Si la confundía con Denise, utilizaba exactamente las mismas palabras. Había vivido la vida entera en la sensación de hacerlo todo Mal, y ahora le llegaba la oportunidad de decirle
a él
lo Mal que lo hacía. Mientras se iba ablandando y haciendo menos crítica en otras áreas de la vida, en el Hogar Deepmire mantenía la más estricta de las vigilancias. Tenía que decirle a Alfred que hacía mal manchándose de helado los pantalones limpios y recién planchados. Que hacía mal no reconociendo a Joe Person cuando Joe Person tenía el detalle de hacerle una visita. Hacía mal en no mirar las fotos de Aaron y Caleb y Jonah. Hacía mal en no alegrarse mucho de que Alison hubiera dado a luz dos niñas algo faltas de peso, pero en buen estado de salud. Hacía mal en no sentirse feliz, ni mostrar agradecimiento, ni estar siquiera remotamente lúcido, cuando su mujer y su hija se tomaban la enorme molestia de llevarlo a casa para la cena de Acción de Gracias. Hacía mal diciendo lo que dijo, al regresar a Deepmire, tras la cena: «Más vale no salir de aquí, si tengo que volver». Hacía mal, si estaba lo suficientemente lúcido como para expresar una frase así, en no estar igual de lúcido en otros momentos. Hacía mal en tratar de ahorcarse con las sábanas durante la noche. Hacía mal en lanzarse contra una ventana. Hacía mal en tratar de cortarse las venas con un tenedor. En conjunto, eran tantas las cosas en que
hacía mal,
que ella, quitados los cuatro días de Nueva York y las dos Navidades en Filadelfia y las tres semanas que tardó en recuperarse de la operación de cadera, nunca dejó de visitarlo. Tenía que decirle, mientras aún estaba a tiempo, lo mal que lo había hecho él y lo bien que lo había hecho ella. Lo mal que había hecho no queriéndola más, lo mal que había hecho no tratándola con cariño y no aprovechando todas las oportunidades para tener relaciones sexuales con ella, lo mal que había hecho no confiando en su instinto financiero, lo mal que había hecho pasando tanto tiempo en el trabajo y tan poco con sus hijos, lo mal que había hecho siendo tan negativo, lo mal que había hecho siendo tan melancólico, lo mal que había hecho escapando de la vida, lo mal que había hecho diciendo una y otra vez que no, en lugar de sí: tenía que decirle todo eso, todos los días, sin faltar uno.

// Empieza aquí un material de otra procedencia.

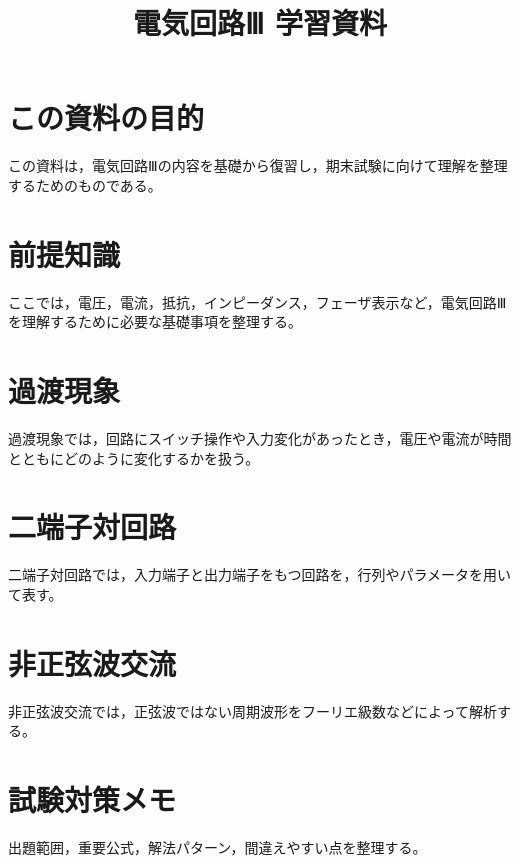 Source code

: \documentclass[a4paper,11pt]{jsarticle}
\title{電気回路Ⅲ 学習資料}
\author{}
\date{}
\begin{document}
\maketitle

\section{この資料の目的}

この資料は，電気回路Ⅲの内容を基礎から復習し，期末試験に向けて理解を整理するためのものである。

\section{前提知識}

ここでは，電圧，電流，抵抗，インピーダンス，フェーザ表示など，電気回路Ⅲを理解するために必要な基礎事項を整理する。

\section{過渡現象}

過渡現象では，回路にスイッチ操作や入力変化があったとき，電圧や電流が時間とともにどのように変化するかを扱う。

\section{二端子対回路}

二端子対回路では，入力端子と出力端子をもつ回路を，行列やパラメータを用いて表す。

\section{非正弦波交流}

非正弦波交流では，正弦波ではない周期波形をフーリエ級数などによって解析する。

\section{試験対策メモ}

出題範囲，重要公式，解法パターン，間違えやすい点を整理する。
\end{document}
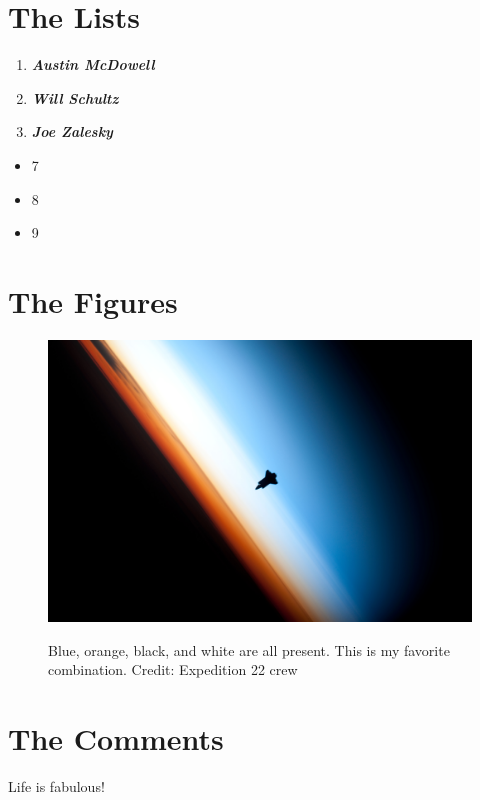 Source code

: \documentclass[12pt]{article}
\begin{document}
  \section{The Lists}
    \begin{enumerate}
      \item \textit{\textbf{Austin McDowell}}
      \item \textit{\textbf{Will Schultz}}
      \item \textit{\textbf{Joe Zalesky}}
      \label{list:1}
    \end{enumerate}
    \begin{itemize}
      \item 7
      \item 8
      \item 9
      \label{list:2}
    \end{itemize}

  \section{The Figures}
    \begin{figure}[htp]
      \centering
      \includegraphics[width=.5\linewidth]{Endeavour_silhouette_STS-130.jpg}
      \label{fig:1}
      \caption{Blue, orange, black, and white are all present. This is my favorite combination. Credit: Expedition 22 crew}
    \end{figure}

  \section{The Comments}
  Life is fabulous!
\end{document}
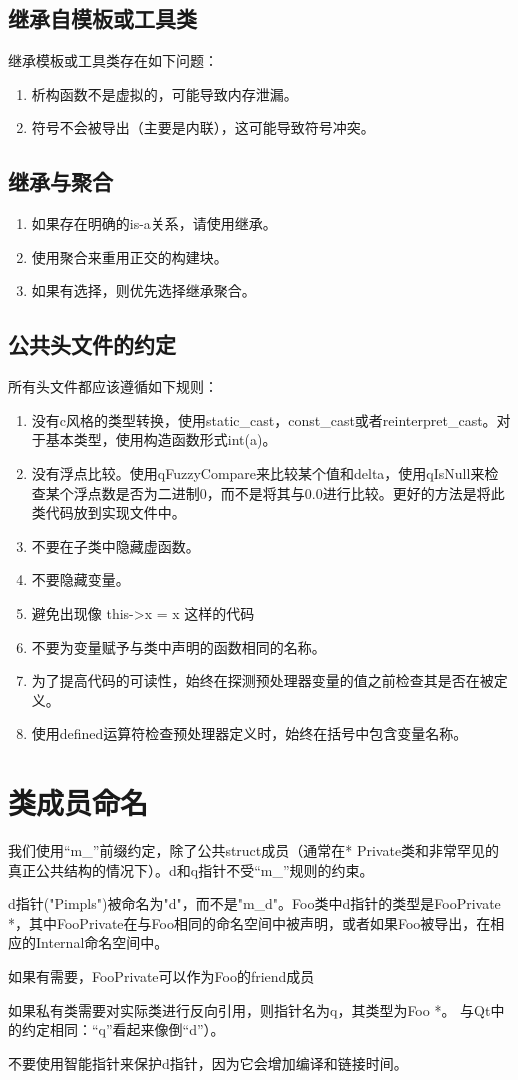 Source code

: \subsection{继承自模板或工具类}
继承模板或工具类存在如下问题：
\begin{enumerate}
	\item 析构函数不是虚拟的，可能导致内存泄漏。
	\item 符号不会被导出（主要是内联），这可能导致符号冲突。
\end{enumerate}
\subsection{继承与聚合}
\begin{enumerate}
	\item 如果存在明确的is-a关系，请使用继承。
	\item 使用聚合来重用正交的构建块。
	\item 如果有选择，则优先选择继承聚合。
\end{enumerate}
\subsection{公共头文件的约定}
所有头文件都应该遵循如下规则：
\begin{enumerate}
	\item 没有c风格的类型转换，使用static\_cast，const\_cast或者reinterpret\_cast。对于基本类型，使用构造函数形式int(a)。
	\item 没有浮点比较。使用qFuzzyCompare来比较某个值和delta，使用qIsNull来检查某个浮点数是否为二进制0，而不是将其与0.0进行比较。更好的方法是将此类代码放到实现文件中。
	\item 不要在子类中隐藏虚函数。
	\item 不要隐藏变量。
	\item 避免出现像 this->x = x 这样的代码
	\item 不要为变量赋予与类中声明的函数相同的名称。
	\item 为了提高代码的可读性，始终在探测预处理器变量的值之前检查其是否在被定义。
	\item 使用defined运算符检查预处理器定义时，始终在括号中包含变量名称。
\end{enumerate}
\section{类成员命名}
我们使用“m\_”前缀约定，除了公共struct成员（通常在* Private类和非常罕见的真正公共结构的情况下）。d和q指针不受“m\_”规则的约束。

d指针("Pimpls")被命名为"d"，而不是"m\_d"。Foo类中d指针的类型是FooPrivate *，其中FooPrivate在与Foo相同的命名空间中被声明，或者如果Foo被导出，在相应的Internal命名空间中。

如果有需要，FooPrivate可以作为Foo的friend成员

如果私有类需要对实际类进行反向引用，则指针名为q，其类型为Foo *。 与Qt中的约定相同：“q”看起来像倒“d”）。

不要使用智能指针来保护d指针，因为它会增加编译和链接时间。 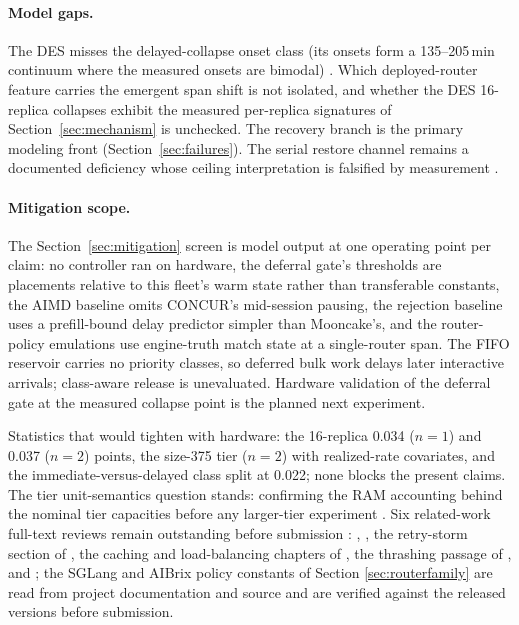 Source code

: \paragraph{Model gaps.} The DES misses the delayed-collapse onset class (its
onsets form a 135--205\,min continuum where the measured onsets are
bimodal) . Which deployed-router feature carries the emergent
span shift is not isolated, and whether the DES 16-replica collapses
exhibit the measured per-replica signatures of Section~\ref{sec:mechanism} is
unchecked. The recovery branch is the primary modeling front
(Section~\ref{sec:failures}). The serial restore channel remains a documented
deficiency whose ceiling interpretation is falsified by measurement
.

\paragraph{Mitigation scope.} The Section~\ref{sec:mitigation} screen is model output at one
operating point per claim: no controller ran on hardware, the
deferral gate's thresholds are placements relative to this fleet's
warm state rather than transferable constants, the AIMD baseline
omits CONCUR's mid-session pausing, the rejection baseline uses a
prefill-bound delay predictor simpler than Mooncake's, and the
router-policy emulations use engine-truth match state at a
single-router span. The FIFO reservoir carries no priority classes,
so deferred bulk work delays later interactive arrivals; class-aware
release is unevaluated. Hardware validation of the deferral gate at
the measured collapse point is the planned next experiment.

Statistics that would tighten with hardware: the 16-replica 0.034
($n=1$) and 0.037 ($n=2$) points, the size-375 tier ($n=2$) with
realized-rate covariates, and the immediate-versus-delayed class
split at 0.022; none blocks the present claims. The tier
unit-semantics question stands: confirming the RAM accounting behind
the nominal tier capacities before any larger-tier experiment .
Six related-work full-text reviews remain outstanding before
submission : \cite{ao2026congestion},
\cite{vanrooyen2026collapse}, the retry-storm section of
\cite{pandey2026failureatlas}, the caching and load-balancing chapters of
\cite{nixon2026yearserving}, the thrashing passage of \cite{yuan2026agentic},
and \cite{aqua2025}; the SGLang and AIBrix policy constants of Section
\ref{sec:routerfamily} are read from project documentation and source and are verified
against the released versions before submission.
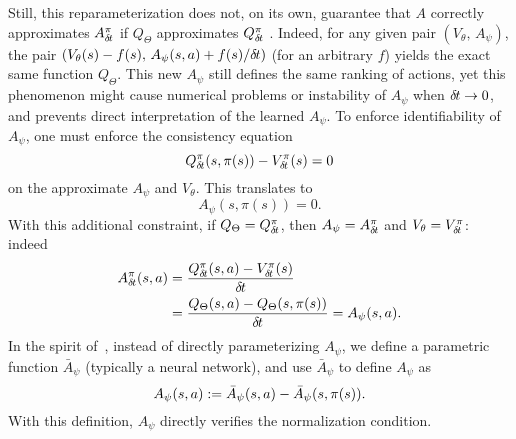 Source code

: Still, this reparameterization does not, on its own, guarantee that $A$
correctly approximates $A^\pi_{\delta\hspace{-.1em}t}$ if
$Q_\Theta$ approximates $Q^\pi_{\delta\hspace{-.1em}t}$%
.
Indeed, for any given pair $(V_\theta,\,A_\psi)$, the pair $(V_\theta(s) -
f(s),\,A_\psi(s,a)+f(s)/{\delta\hspace{-.1em}t})$ (for an arbitrary $f$)
yields the exact same function $Q_\Theta$. This new $A_\psi$ still defines %
the same ranking of actions, yet this phenomenon might cause
numerical problems or instability of $A_\psi$ when ${\delta\hspace{-.1em}t}\to 0$, and prevents direct
interpretation of the learned $A_\psi$.
To enforce identifiability of $A_\psi$, one must enforce the consistency equation
\begin{equation}
	Q^\pi_{\delta\hspace{-.1em}t}(s, \pi(s)) - V^\pi_{\delta\hspace{-.1em}t}(s) = 0
\end{equation}
on the approximate $A_\psi$ and $V_\theta$. This translates to
\begin{equation}
	A_\psi(s, \pi(s)) = 0.
\end{equation}
With this additional constraint, if $Q_\Theta = Q^\pi_{\delta\hspace{-.1em}t}$, then $A_\psi =
A^\pi_{\delta\hspace{-.1em}t}$ and $V_\theta = V^\pi_{\delta\hspace{-.1em}t}$: indeed
\begin{align}
	A^\pi_{\delta\hspace{-.1em}t}(s, a) &= \frac{Q^\pi_{\delta\hspace{-.1em}t}(s,a) - V^\pi_{\delta\hspace{-.1em}t}(s)}{{\delta\hspace{-.1em}t}}\\
		    &= \frac{Q_\Theta(s,a) - Q_\Theta(s, \pi(s))}{{\delta\hspace{-.1em}t}}
		    = A_\psi(s, a).
\end{align}
In the spirit of~\cite{dueling_nets}, instead of directly parameterizing $A_\psi$,
we define a parametric function $\bar{A}_\psi$ (typically a neural network),
and use $\bar{A}_\psi$ to define $A_\psi$ as
\begin{equation}
\label{eq:Aparam}
	A_\psi(s, a) \mathrel{\mathop{:}}= \bar{A}_\psi(s, a) - \bar{A}_\psi(s, \pi(s)).
\end{equation}
With this definition, $A_\psi$ directly verifies the normalization condition.

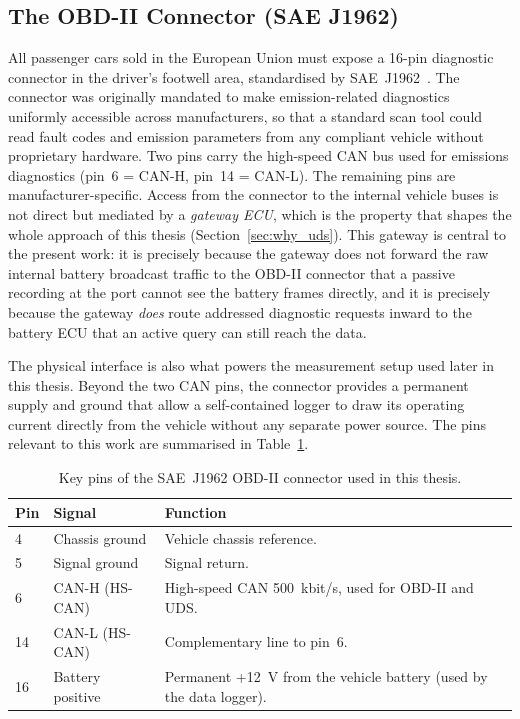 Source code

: \documentclass[11pt,a4paper,oneside,parskip=half]{scrreprt}
\begin{document}
\subsection{The OBD-II Connector (SAE J1962)}
\label{ssec:obd2}
All passenger cars sold in the European Union must expose a 16-pin diagnostic connector in the driver's footwell area, standardised by SAE~J1962~\cite{saej1962}. The connector was originally mandated to make emission-related diagnostics uniformly accessible across manufacturers, so that a standard scan tool could read fault codes and emission parameters from any compliant vehicle without proprietary hardware. Two pins carry the high-speed CAN bus used for emissions diagnostics (pin~6 = CAN-H, pin~14 = CAN-L). The remaining pins are manufacturer-specific. Access from the connector to the internal vehicle buses is not direct but mediated by a \textit{gateway ECU}, which is the property that shapes the whole approach of this thesis (Section~\ref{sec:why_uds}). This gateway is central to the present work: it is precisely because the gateway does not forward the raw internal battery broadcast traffic to the OBD-II connector that a passive recording at the port cannot see the battery frames directly, and it is precisely because the gateway \emph{does} route addressed diagnostic requests inward to the battery ECU that an active query can still reach the data.

The physical interface is also what powers the measurement setup used later in this thesis. Beyond the two CAN pins, the connector provides a permanent supply and ground that allow a self-contained logger to draw its operating current directly from the vehicle without any separate power source. The pins relevant to this work are summarised in Table~\ref{tab:obd2_pins}.

\begin{table}[H]
\caption{Key pins of the SAE~J1962 OBD-II connector used in this thesis.}
\label{tab:obd2_pins}
\centering
\begin{tabular}{llp{7cm}}
\toprule
\textbf{Pin} & \textbf{Signal} & \textbf{Function} \\
\midrule
4  & Chassis ground           & Vehicle chassis reference. \\
5  & Signal ground            & Signal return. \\
6  & CAN-H (HS-CAN)           & High-speed CAN 500~kbit/s, used for OBD-II and UDS. \\
14 & CAN-L (HS-CAN)           & Complementary line to pin~6. \\
16 & Battery positive         & Permanent +12~V from the vehicle battery (used by the data logger). \\
\bottomrule
\end{tabular}
\end{table}
\end{document}
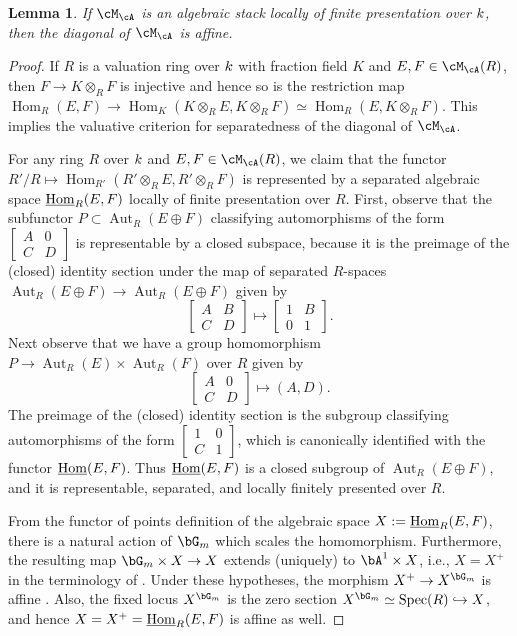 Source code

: \documentclass[a4paper]{amsart}
\numberwithin{equation}{section}
\theoremstyle{plain}
\newtheorem{lem}[thm]{Lemma}
\theoremstyle{definition}
\DeclareMathOperator{\Spec}{Spec}
\DeclareMathOperator{\Hom}{Hom}
\DeclareMathOperator{\Aut}{Aut}
\newcommand{\uHom}{\underline{{\rm Hom}}}
\begin{document}
\begin{lem} \label{L:abelian_diagonal}
If $\cM_\cA$ is an algebraic stack locally of finite presentation over $\base$, then the diagonal of $\cM_\cA$ is affine.
\end{lem}
\begin{proof}
If $R$ is a valuation ring over $\base$ with fraction field $K$ and $E,F \in \cM_\cA(R)$, then $F \to K \otimes_R F$ is injective and hence so is the restriction map $\Hom_R(E,F) \to \Hom_K(K \otimes_R E , K \otimes_R F) \simeq \Hom_R(E,K \otimes_R F)$. This implies the valuative criterion for separatedness of the diagonal of $\cM_\cA$.

For any ring $R$ over $\base$ and $E,F \in \cM_\cA(R)$, we claim that the functor $R'/R \mapsto \Hom_{R'}(R'\otimes_R E,R'\otimes_R F)$ is represented by a separated algebraic space $\uHom_R(E,F)$ locally of finite presentation over $R$. First, observe that the subfunctor $P \subset \Aut_R(E\oplus F)$ classifying automorphisms of the form $\left[ \begin{smallmatrix} A & 0 \\ C & D \end{smallmatrix} \right]$ is representable by a closed subspace, because it is the preimage of the (closed) identity section under the map of separated $R$-spaces $\Aut_R(E\oplus F) \to \Aut_R(E\oplus F)$ given by
\[
\begin{bmatrix} A & B \\ C & D \end{bmatrix} \mapsto \begin{bmatrix} 1 & B \\ 0 & 1 \end{bmatrix}.
\]
Next observe that we have a group homomorphism $P \to \Aut_R(E) \times \Aut_R(F)$ over $R$ given by
\[
\begin{bmatrix} A & 0 \\ C & D \end{bmatrix} \mapsto (A,D).
\]
The preimage of the (closed) identity section is the subgroup classifying automorphisms of the form $\left[ \begin{smallmatrix} 1 & 0 \\ C & 1 \end{smallmatrix} \right]$, which is canonically identified with the functor $\uHom(E,F)$. Thus $\uHom(E,F)$ is a closed subgroup of $\Aut_R(E\oplus F)$, and it is representable, separated, and locally finitely presented over $R$.

From the functor of points definition of the algebraic space $X := \uHom_R(E,F)$, there is a natural action of $\bG_m$ which scales the homomorphism. Furthermore, the resulting map $\bG_m \times X \to X$ extends (uniquely) to $\bA^1 \times X$, i.e., $X = X^+$ in the terminology of . Under these hypotheses, the morphism $X^+ \to X^{\bG_m}$ is affine \cite{ahr2}. Also, the fixed locus $X^{\bG_m}$ is the zero section $X^{\bG_m} \simeq \Spec(R) \hookrightarrow X$, and hence $X = X^+ = \uHom_R(E,F)$ is affine as well.


\end{proof}
\end{document}
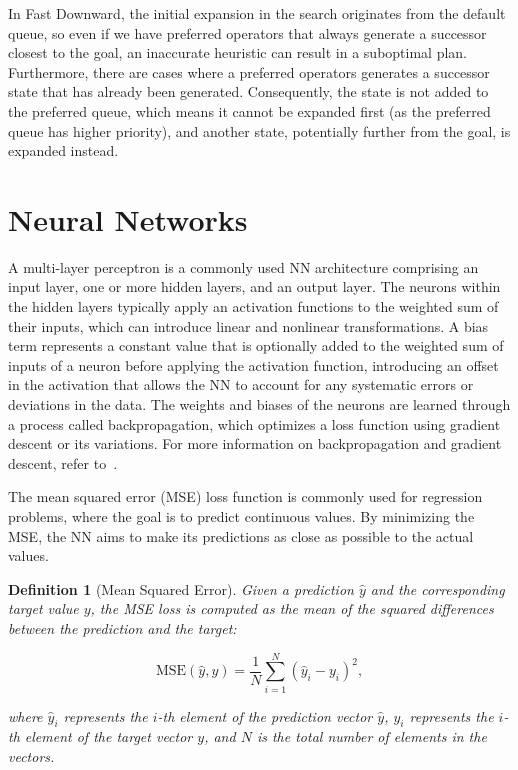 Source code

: \documentclass[ppgc,diss,english]{iiufrgs}
\newtheorem{definition}{Definition}
\begin{document}
In Fast Downward, the initial expansion in the search originates from the default queue, so even if we have preferred operators that always generate a successor closest to the goal, an inaccurate heuristic can result in a suboptimal plan. Furthermore, there are cases where a preferred operators generates a successor state that has already been generated. Consequently, the state is not added to the preferred queue, which means it cannot be expanded first (as the preferred queue has higher priority), and another state, potentially further from the goal, is expanded instead.

\section{Neural Networks}
\label{sec:background-neural-nets}

A multi-layer perceptron is a commonly used NN architecture comprising an input layer, one or more hidden layers, and an output layer. The neurons within the hidden layers typically apply an activation functions to the weighted sum of their inputs, which can introduce linear and nonlinear transformations. A bias term represents a constant value that is optionally added to the weighted sum of inputs of a neuron before applying the activation function, introducing an offset in the activation that allows the NN to account for any systematic errors or deviations in the data. The weights and biases of the neurons are learned through a process called backpropagation, which optimizes a loss function using gradient descent or its variations. For more information on backpropagation and gradient descent, refer to~\citet{Goodfellow.etal/2016}.

The mean squared error (MSE) loss function is commonly used for regression problems, where the goal is to predict continuous values. By minimizing the MSE, the NN aims to make its predictions as close as possible to the actual values.
\begin{definition}[Mean Squared Error]\label{def:mse}
Given a prediction $\hat{y}$ and the corresponding target value $y$, the MSE loss is computed as the mean of the squared differences between the prediction and the target:

$$\text{MSE}(\hat{y}, y) = \frac{1}{N} \sum_{i=1}^{N} (\hat{y}_i - y_i)^2,$$

where $\hat{y}_i$ represents the $i$-th element of the prediction vector $\hat{y}$, $y_i$ represents the $i$-th element of the target vector $y$, and $N$ is the total number of elements in the vectors.
\end{definition}
\end{document}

Aunque no la escuchara, tenía que decírselo.
Llevaba dos años en el Hogar Deepmire cuando dejó de aceptar comida. Chip restó tiempo a sus deberes paternos y su nuevo trabajo de profesor en un instituto privado y su octava revisión del guión cinematográfico, para venir desde Chicago a decirle adiós. Después de ello, Alfred aguantó más de lo que nadie había esperado. Fue un verdadero león hasta el final. Apenas si podía apreciársele tensión sanguínea cuando vinieron Denise y Gary, y todavía duró una semana. Permanecía acurrucado en la cama, respirando apenas. No se movía por nada ni respondía a nada, salvo en una ocasión, para rechazar rotundamente, con un movimiento de cabeza, el intento de Enid de ponerle un trozo de hielo en la boca. Rechazar fue lo único que nunca olvidó. De nada había servido que ella lo corrigiera tanto. Seguía tan testarudo como el día en que se conocieron. Y, sin embargo, cuando estaba muerto, cuando le apoyó los labios en la frente y salió con Denise y Gary a la cálida noche de primavera, tuvo la sensación de que nada, ahora, podría matar su esperanza. Tenía setenta y cinco años e iba a introducir unos cuantos cambios en su vida.